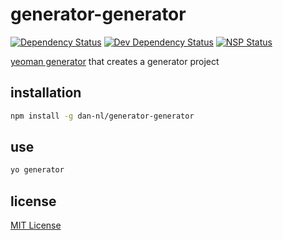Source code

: # generator-generator
[![Dependency Status][david-dm-image]][david-dm-url] [![Dev Dependency Status][david-dm-dev-image]][david-dm-dev-url] [![NSP Status][nsp-image]][nsp-url]

[yeoman generator][yeoman-getting-started-url] that creates a generator project

## installation
```bash
npm install -g dan-nl/generator-generator
```

## use
```bash
yo generator
```

## license
[MIT License][mit-license]

[david-dm-image]: https://david-dm.org/dan-nl/generator-generator.svg
[david-dm-url]: https://david-dm.org/dan-nl/generator-generator
[david-dm-dev-image]: https://david-dm.org/dan-nl/generator-generator/dev-status.svg
[david-dm-dev-url]: https://david-dm.org/dan-nl/generator-generator?type=dev
[mit-license]: https://raw.githubusercontent.com/dan-nl/generator-generator/master/license.txt
[yeoman-getting-started-url]: http://yeoman.io/authoring/index.html
[nsp-image]: https://nodesecurity.io/orgs/githubdan-nl/projects/eeb02677-ac64-4505-8238-b41db3c02005/badge
[nsp-url]: https://nodesecurity.io/orgs/githubdan-nl/projects/eeb02677-ac64-4505-8238-b41db3c02005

_YOUR ASSIGNMENT_: The required output is an exact copy of the lines from the start of the material above through the line containing "[david-dm-url]: https://david-dm.org/dan-nl/generator-generator", inclusive, with no pictures in it.

_ANSWER SECTION_:
Source code

: # generator-generator
[![Dependency Status][david-dm-image]][david-dm-url] [![Dev Dependency Status][david-dm-dev-image]][david-dm-dev-url] [![NSP Status][nsp-image]][nsp-url]

[yeoman generator][yeoman-getting-started-url] that creates a generator project

## installation
```bash
npm install -g dan-nl/generator-generator
```

## use
```bash
yo generator
```

## license
[MIT License][mit-license]

[david-dm-image]: https://david-dm.org/dan-nl/generator-generator.svg
[david-dm-url]: https://david-dm.org/dan-nl/generator-generator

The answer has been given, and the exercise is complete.